> _WORK REQUEST_
Your answer must be the records below repeated word for word, with no pictures in it.

[Records excerpted from a collection]
%%
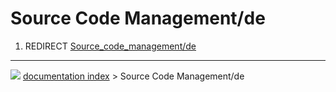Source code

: # Source Code Management/de
1.  REDIRECT [Source_code_management/de](Source_code_management/de.md)



---
![](images/Right_arrow.png) [documentation index](../README.md) > Source Code Management/de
%%
> _ANSWER SECTION_
Source code

: # Source Code Management/de
1.  REDIRECT [Source_code_management/de](Source_code_management/de.md)



---
![](images/Right_arrow.png) [documentation index](../README.md) > Source Code Management/de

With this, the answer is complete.